Begin with the line that has "Then load to in memory with". Give it and every line after it again, exactly, through the end of the entries below.

..............................

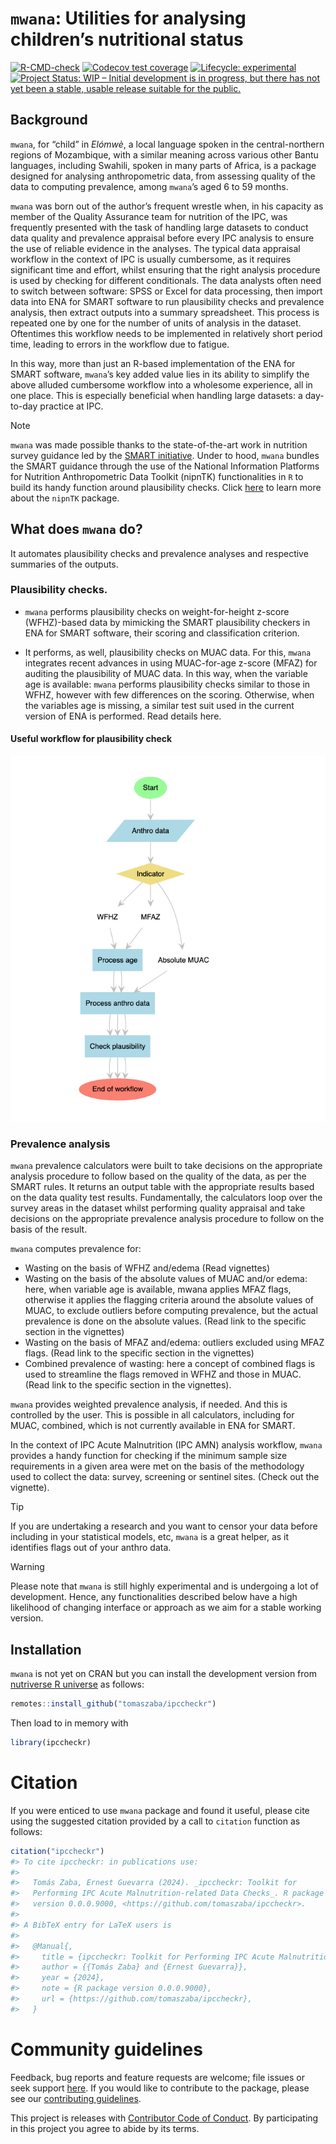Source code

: 

<!-- README.md is generated from README.Rmd. Please edit that file -->

# `mwana`: Utilities for analysing children’s nutritional status

<!-- badges: start -->

[![R-CMD-check](https://github.com/nutriverse/mwana/actions/workflows/R-CMD-check.yaml/badge.svg)](https://github.com/tomaszaba/ipccheckr/actions/workflows/R-CMD-check.yaml)
[![Codecov test
coverage](https://codecov.io/gh/nutriverse/mwana/branch/main/graph/badge.svg)](https://app.codecov.io/gh/tomaszaba/ipccheckr?branch=main)
[![Lifecycle:
experimental](https://img.shields.io/badge/lifecycle-experimental-orange.svg)](https://lifecycle.r-lib.org/articles/stages.html#experimental)
[![Project Status: WIP – Initial development is in progress, but there
has not yet been a stable, usable release suitable for the
public.](https://www.repostatus.org/badges/latest/wip.svg)](https://www.repostatus.org/#wip)
<!-- badges: end -->

## Background

`mwana`, for “child” in *Elómwè*, a local language spoken in the
central-northern regions of Mozambique, with a similar meaning across
various other Bantu languages, including Swahili, spoken in many parts
of Africa, is a package designed for analysing anthropometric data, from
assessing quality of the data to computing prevalence, among `mwana`’s
aged 6 to 59 months.

`mwana` was born out of the author’s frequent wrestle when, in his
capacity as member of the Quality Assurance team for nutrition of the
IPC, was frequently presented with the task of handling large datasets
to conduct data quality and prevalence appraisal before every IPC
analysis to ensure the use of reliable evidence in the analyses. The
typical data appraisal workflow in the context of IPC is usually
cumbersome, as it requires significant time and effort, whilst ensuring
that the right analysis procedure is used by checking for different
conditionals. The data analysts often need to switch between software:
SPSS or Excel for data processing, then import data into ENA for SMART
software to run plausibility checks and prevalence analysis, then
extract outputs into a summary spreadsheet. This process is repeated one
by one for the number of units of analysis in the dataset. Oftentimes
this workflow needs to be implemented in relatively short period time,
leading to errors in the workflow due to fatigue.

In this way, more than just an R-based implementation of the ENA for
SMART software, `mwana`’s key added value lies in its ability to
simplify the above alluded cumbersome workflow into a wholesome
experience, all in one place. This is especially beneficial when
handling large datasets: a day-to-day practice at IPC.

> [!NOTE]
>
> `mwana` was made possible thanks to the state-of-the-art work in
> nutrition survey guidance led by the [SMART
> initiative](https://smartmethodology.org). Under to hood, `mwana`
> bundles the SMART guidance through the use of the National Information
> Platforms for Nutrition Anthropometric Data Toolkit (nipnTK)
> functionalities in `R` to build its handy function around plausibility
> checks. Click [here](https://github.com/nutriverse/nipnTK) to learn
> more about the `nipnTK` package.

## What does `mwana` do?

It automates plausibility checks and prevalence analyses and respective
summaries of the outputs.

### Plausibility checks.

- `mwana` performs plausibility checks on weight-for-height z-score
  (WFHZ)-based data by mimicking the SMART plausibility checkers in ENA
  for SMART software, their scoring and classification criterion.

- It performs, as well, plausibility checks on MUAC data. For this,
  `mwana` integrates recent advances in using MUAC-for-age z-score
  (MFAZ) for auditing the plausibility of MUAC data. In this way, when
  the variable age is available: `mwana` performs plausibility checks
  similar to those in WFHZ, however with few differences on the scoring.
  Otherwise, when the variables age is missing, a similar test suit used
  in the current version of ENA is performed. Read details here.

#### Useful workflow for plausibility check

<img src="man/figures/README-worflow-1.png" data-fig-align="center" />

### Prevalence analysis

`mwana` prevalence calculators were built to take decisions on the
appropriate analysis procedure to follow based on the quality of the
data, as per the SMART rules. It returns an output table with the
appropriate results based on the data quality test results.
Fundamentally, the calculators loop over the survey areas in the dataset
whilst performing quality appraisal and take decisions on the
appropriate prevalence analysis procedure to follow on the basis of the
result.

`mwana` computes prevalence for:

- Wasting on the basis of WFHZ and/edema (Read vignettes)
- Wasting on the basis of the absolute values of MUAC and/or edema:
  here, when variable age is available, mwana applies MFAZ flags,
  otherwise it applies the flagging criteria around the absolute values
  of MUAC, to exclude outliers before computing prevalence, but the
  actual prevalence is done on the absolute values. (Read link to the
  specific section in the vignettes)
- Wasting on the basis of MFAZ and/edema: outliers excluded using MFAZ
  flags. (Read link to the specific section in the vignettes)
- Combined prevalence of wasting: here a concept of combined flags is
  used to streamline the flags removed in WFHZ and those in MUAC. (Read
  link to the specific section in the vignettes).

`mwana` provides weighted prevalence analysis, if needed. And this is
controlled by the user. This is possible in all calculators, including
for MUAC, combined, which is not currently available in ENA for SMART.

In the context of IPC Acute Malnutrition (IPC AMN) analysis workflow,
`mwana` provides a handy function for checking if the minimum sample
size requirements in a given area were met on the basis of the
methodology used to collect the data: survey, screening or sentinel
sites. (Check out the vignette).

> [!TIP]
>
> If you are undertaking a research and you want to censor your data
> before including in your statistical models, etc, `mwana` is a great
> helper, as it identifies flags out of your anthro data.

> [!WARNING]
>
> Please note that `mwana` is still highly experimental and is
> undergoing a lot of development. Hence, any functionalities described
> below have a high likelihood of changing interface or approach as we
> aim for a stable working version.

## Installation

`mwana` is not yet on CRAN but you can install the development version
from [nutriverse R universe](https://nutriverse.r-universe.dev) as
follows:

``` r
remotes::install_github("tomaszaba/ipccheckr")
```

Then load to in memory with

``` r
library(ipccheckr)
```

# Citation

If you were enticed to use `mwana` package and found it useful, please
cite using the suggested citation provided by a call to `citation`
function as follows:

``` r
citation("ipccheckr")
#> To cite ipccheckr: in publications use:
#> 
#>   Tomás Zaba, Ernest Guevarra (2024). _ipccheckr: Toolkit for
#>   Performing IPC Acute Malnutrition-related Data Checks_. R package
#>   version 0.0.0.9000, <https://github.com/tomaszaba/ipccheckr>.
#> 
#> A BibTeX entry for LaTeX users is
#> 
#>   @Manual{,
#>     title = {ipccheckr: Toolkit for Performing IPC Acute Malnutrition-related Data Checks},
#>     author = {{Tomás Zaba} and {Ernest Guevarra}},
#>     year = {2024},
#>     note = {R package version 0.0.0.9000},
#>     url = {https://github.com/tomaszaba/ipccheckr},
#>   }
```

# Community guidelines

Feedback, bug reports and feature requests are welcome; file issues or
seek support [here](https://github.com/nutriverse/mwana/issues). If you
would like to contribute to the package, please see our [contributing
guidelines](https://nutriverse.io/mwana/CONTRIBUTING.html).

This project is releases with [Contributor Code of
Conduct](https://nutriverse.io/mwana/CODE_OF_CONDUCT.html). By
participating in this project you agree to abide by its terms.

..............................

_TASK RESPONSE:_
Then load to in memory with

``` r
library(ipccheckr)
```

# Citation

If you were enticed to use `mwana` package and found it useful, please
cite using the suggested citation provided by a call to `citation`
function as follows:

``` r
citation("ipccheckr")
#> To cite ipccheckr: in publications use:
#> 
#>   Tomás Zaba, Ernest Guevarra (2024). _ipccheckr: Toolkit for
#>   Performing IPC Acute Malnutrition-related Data Checks_. R package
#>   version 0.0.0.9000, <https://github.com/tomaszaba/ipccheckr>.
#> 
#> A BibTeX entry for LaTeX users is
#> 
#>   @Manual{,
#>     title = {ipccheckr: Toolkit for Performing IPC Acute Malnutrition-related Data Checks},
#>     author = {{Tomás Zaba} and {Ernest Guevarra}},
#>     year = {2024},
#>     note = {R package version 0.0.0.9000},
#>     url = {https://github.com/tomaszaba/ipccheckr},
#>   }
```

# Community guidelines

Feedback, bug reports and feature requests are welcome; file issues or
seek support [here](https://github.com/nutriverse/mwana/issues). If you
would like to contribute to the package, please see our [contributing
guidelines](https://nutriverse.io/mwana/CONTRIBUTING.html).

This project is releases with [Contributor Code of
Conduct](https://nutriverse.io/mwana/CODE_OF_CONDUCT.html). By
participating in this project you agree to abide by its terms.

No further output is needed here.